---- SOURCE RECORDS

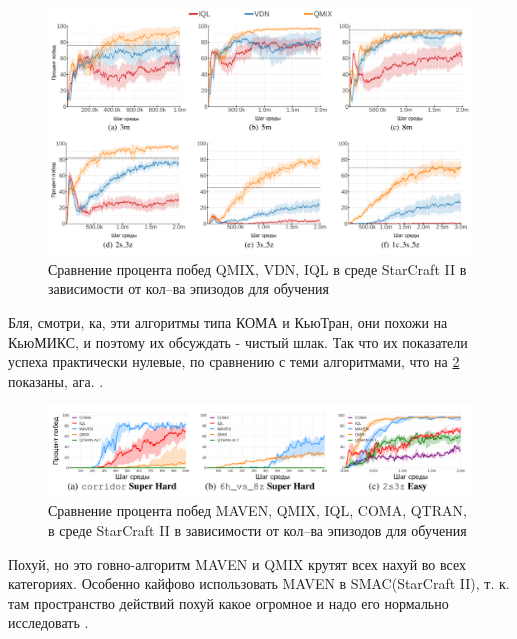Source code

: \begin{figure}[H]
	\begin{center}
		\includegraphics[pages=-, width=140mm]{./inc/img/qmix_winrate.png}
		\caption{Сравнение процента побед QMIX, VDN, IQL в среде StarCraft II в зависимости от кол--ва эпизодов для обучения}
		\label{fig:qmix_winrate}
	\end{center}
\end{figure}

Бля, смотри, ка, эти алгоритмы типа КОМА и КьюТран, они похожи на КьюМИКС, и поэтому их обсуждать - чистый шлак. Так что их показатели успеха практически нулевые, по сравнению с теми алгоритмами, что на \ref{fig:maven_winrate} показаны, ага. \cite{DBLP:journals/corr/abs-1910-07483}.

\begin{figure}[H]
	\begin{center}
		\includegraphics[pages=-, width=140mm]{./inc/img/maven_winrate.png}
		\caption{Сравнение процента побед MAVEN, QMIX, IQL, COMA, QTRAN, в среде StarCraft II в зависимости от кол--ва эпизодов для обучения}
		\label{fig:maven_winrate}
	\end{center}
\end{figure}

Похуй, но это говно-алгоритм MAVEN и QMIX крутят всех нахуй во всех категориях. Особенно кайфово использовать MAVEN в SMAC(StarCraft II), т. к. там пространство действий похуй какое огромное и надо его нормально исследовать \cite{DBLP:journals/corr/abs-1910-07483}.

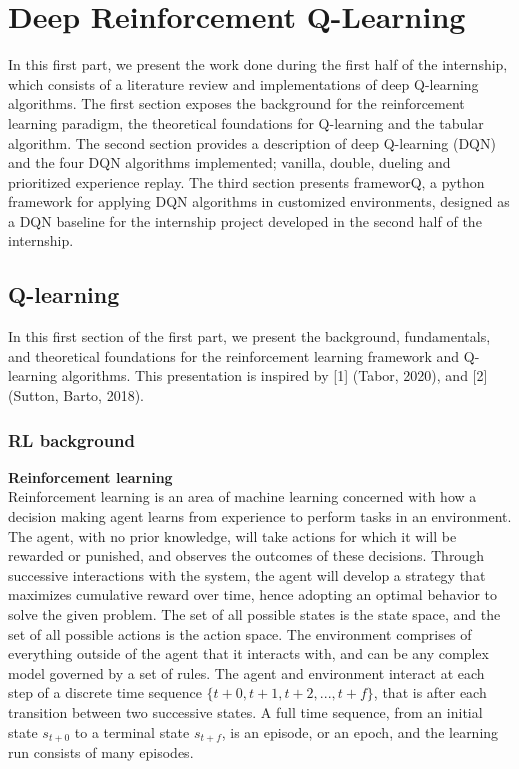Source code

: \section{Deep Reinforcement Q-Learning}

In this first part, we present the work done during the first half of the internship, which consists of a literature review and implementations of deep Q-learning algorithms. The first section exposes the background for the reinforcement learning paradigm, the theoretical foundations for Q-learning and the tabular algorithm. The second section provides a description of deep Q-learning (DQN) and the four DQN algorithms implemented; vanilla, double, dueling and prioritized experience replay. The third section presents frameworQ, a python framework for applying DQN algorithms in customized environments, designed as a DQN baseline for the internship project developed in the second half of the internship.

\subsection{Q-learning}

In this first section of the first part, we present the background, fundamentals, and theoretical foundations for the reinforcement learning framework and Q-learning algorithms. This presentation is inspired by [1] (Tabor, 2020), and [2] (Sutton, Barto, 2018).

\subsubsection{RL background}

\textbf{Reinforcement learning} \\
Reinforcement learning is an area of machine learning concerned with how a decision making agent learns from experience to perform tasks in an environment. The agent, with no prior knowledge, will take actions for which it will be rewarded or punished, and observes the outcomes of these decisions. Through successive interactions with the system, the agent will develop a strategy that maximizes cumulative reward over time, hence adopting an optimal behavior to solve the given problem. The set of all possible states is the state space, and the set of all possible actions is the action space. The environment comprises of everything outside of the agent that it interacts with, and can be any complex model governed by a set of rules. The agent and environment interact at each step of a discrete time sequence $ \{t + 0, t + 1, t + 2, ..., t + f\} $, that is after each transition between two successive states. A full time sequence, from an initial state $s_{t+0}$ to a terminal state $s_{t+f}$, is an episode, or an epoch, and the learning run consists of many episodes. \\

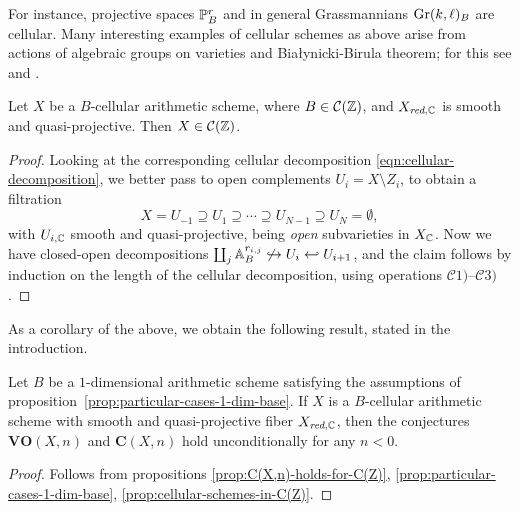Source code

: \documentclass{article}
\numberwithin{equation}{section}
\begin{document}
For instance, projective spaces $\PP^r_B$ and in general Grassmannians
$\Gr (k,\ell)_B$ are cellular. Many interesting examples of cellular schemes as
above arise from actions of algebraic groups on varieties and Białynicki-Birula
theorem; for this see \cite{Wendt-2010} and \cite{Brosnan-2005}.

\begin{proposition}
  \label{prop:cellular-schemes-in-C(Z)}
  Let $X$ be a $B$-cellular arithmetic scheme, where $B \in \mathcal{C} (\ZZ)$,
  and $X_{\red,\CC}$ is smooth and quasi-projective. Then
  $X \in \mathcal{C} (\ZZ)$.

  \begin{proof}
    Looking at the corresponding cellular decomposition
    \eqref{eqn:cellular-decomposition}, we better pass to open complements
    $U_i = X\setminus Z_i$, to obtain a filtration
    $$X = U_{-1} \supseteq U_1 \supseteq \cdots \supseteq U_{N-1} \supseteq U_N = \emptyset,$$
    with $U_{i,\CC}$ smooth and quasi-projective, being \emph{open}
    subvarieties in $X_\CC$. Now we have closed-open decompositions
    $\coprod_j \AA^{r_{i,j}}_B \not\hookrightarrow U_i \hookleftarrow U_{i+1}$,    
    and the claim follows by induction on the length of the cellular
    decomposition, using operations
    $\mathcal{C}1)$--$\mathcal{C}3)$.
  \end{proof}
\end{proposition}

As a corollary of the above, we obtain the following result, stated in the
introduction.

\begin{theorem}
  Let $B$ be a $1$-dimensional arithmetic scheme satisfying the assumptions of
  proposition~\ref{prop:particular-cases-1-dim-base}. If $X$ is a $B$-cellular
  arithmetic scheme with smooth and quasi-projective fiber $X_{\red,\CC}$, then
  the conjectures $\mathbf{VO} (X,n)$ and $\mathbf{C} (X,n)$ hold
  unconditionally for any $n < 0$.

  \begin{proof}
    Follows from propositions
    \ref{prop:C(X,n)-holds-for-C(Z)},
    \ref{prop:particular-cases-1-dim-base},
    \ref{prop:cellular-schemes-in-C(Z)}.
  \end{proof}
\end{theorem}


\pagebreak
\end{document}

--------

ASSIGNMENT. Please reproduce every entry above exactly, but leave out the pictures.

ANSWER SECTION.
Source code

: \begin{figure}[H]
	\begin{center}
		\includegraphics[pages=-, width=140mm]{./inc/img/qmix_winrate.png}
		\caption{Сравнение процента побед QMIX, VDN, IQL в среде StarCraft II в зависимости от кол--ва эпизодов для обучения}
		\label{fig:qmix_winrate}
	\end{center}
\end{figure}

Бля, смотри, ка, эти алгоритмы типа КОМА и КьюТран, они похожи на КьюМИКС, и поэтому их обсуждать - чистый шлак. Так что их показатели успеха практически нулевые, по сравнению с теми алгоритмами, что на \ref{fig:maven_winrate} показаны, ага. \cite{DBLP:journals/corr/abs-1910-07483}.

\begin{figure}[H]
	\begin{center}
		\includegraphics[pages=-, width=140mm]{./inc/img/maven_winrate.png}
		\caption{Сравнение процента побед MAVEN, QMIX, IQL, COMA, QTRAN, в среде StarCraft II в зависимости от кол--ва эпизодов для обучения}
		\label{fig:maven_winrate}
	\end{center}
\end{figure}

Похуй, но это говно-алгоритм MAVEN и QMIX крутят всех нахуй во всех категориях. Особенно кайфово использовать MAVEN в SMAC(StarCraft II), т. к. там пространство действий похуй какое огромное и надо его нормально исследовать \cite{DBLP:journals/corr/abs-1910-07483}.

Source code

: \section{Deep Reinforcement Q-Learning}

In this first part, we present the work done during the first half of the internship, which consists of a literature review and implementations of deep Q-learning algorithms. The first section exposes the background for the reinforcement learning paradigm, the theoretical foundations for Q-learning and the tabular algorithm. The second section provides a description of deep Q-learning (DQN) and the four DQN algorithms implemented; vanilla, double, dueling and prioritized experience replay. The third section presents frameworQ, a python framework for applying DQN algorithms in customized environments, designed as a DQN baseline for the internship project developed in the second half of the internship.

\subsection{Q-learning}

In this first section of the first part, we present the background, fundamentals, and theoretical foundations for the reinforcement learning framework and Q-learning algorithms. This presentation is inspired by [1] (Tabor, 2020), and [2] (Sutton, Barto, 2018).

\subsubsection{RL background}

\textbf{Reinforcement learning} \\
Reinforcement learning is an area of machine learning concerned with how a decision making agent learns from experience to perform tasks in an environment. The agent, with no prior knowledge, will take actions for which it will be rewarded or punished, and observes the outcomes of these decisions. Through successive interactions with the system, the agent will develop a strategy that maximizes cumulative reward over time, hence adopting an optimal behavior to solve the given problem. The set of all possible states is the state space, and the set of all possible actions is the action space. The environment comprises of everything outside of the agent that it interacts with, and can be any complex model governed by a set of rules. The agent and environment interact at each step of a discrete time sequence $ \{t + 0, t + 1, t + 2, ..., t + f\} $, that is after each transition between two successive states. A full time sequence, from an initial state $s_{t+0}$ to a terminal state $s_{t+f}$, is an episode, or an epoch, and the learning run consists of many episodes. \\

Source code

: \documentclass{article}
\numberwithin{equation}{section}
\begin{document}
For instance, projective spaces $\PP^r_B$ and in general Grassmannians
$\Gr (k,\ell)_B$ are cellular. Many interesting examples of cellular schemes as
above arise from actions of algebraic groups on varieties and Białynicki-Birula
theorem; for this see \cite{Wendt-2010} and \cite{Brosnan-2005}.

\begin{proposition}
  \label{prop:cellular-schemes-in-C(Z)}
  Let $X$ be a $B$-cellular arithmetic scheme, where $B \in \mathcal{C} (\ZZ)$,
  and $X_{\red,\CC}$ is smooth and quasi-projective. Then
  $X \in \mathcal{C} (\ZZ)$.

  \begin{proof}
    Looking at the corresponding cellular decomposition
    \eqref{eqn:cellular-decomposition}, we better pass to open complements
    $U_i = X\setminus Z_i$, to obtain a filtration
    $$X = U_{-1} \supseteq U_1 \supseteq \cdots \supseteq U_{N-1} \supseteq U_N = \emptyset,$$
    with $U_{i,\CC}$ smooth and quasi-projective, being \emph{open}
    subvarieties in $X_\CC$. Now we have closed-open decompositions
    $\coprod_j \AA^{r_{i,j}}_B \not\hookrightarrow U_i \hookleftarrow U_{i+1}$,    
    and the claim follows by induction on the length of the cellular
    decomposition, using operations
    $\mathcal{C}1)$--$\mathcal{C}3)$.
  \end{proof}
\end{proposition}

As a corollary of the above, we obtain the following result, stated in the
introduction.

\begin{theorem}
  Let $B$ be a $1$-dimensional arithmetic scheme satisfying the assumptions of
  proposition~\ref{prop:particular-cases-1-dim-base}. If $X$ is a $B$-cellular
  arithmetic scheme with smooth and quasi-projective fiber $X_{\red,\CC}$, then
  the conjectures $\mathbf{VO} (X,n)$ and $\mathbf{C} (X,n)$ hold
  unconditionally for any $n < 0$.

  \begin{proof}
    Follows from propositions
    \ref{prop:C(X,n)-holds-for-C(Z)},
    \ref{prop:particular-cases-1-dim-base},
    \ref{prop:cellular-schemes-in-C(Z)}.
  \end{proof}
\end{theorem}


\pagebreak
\end{document}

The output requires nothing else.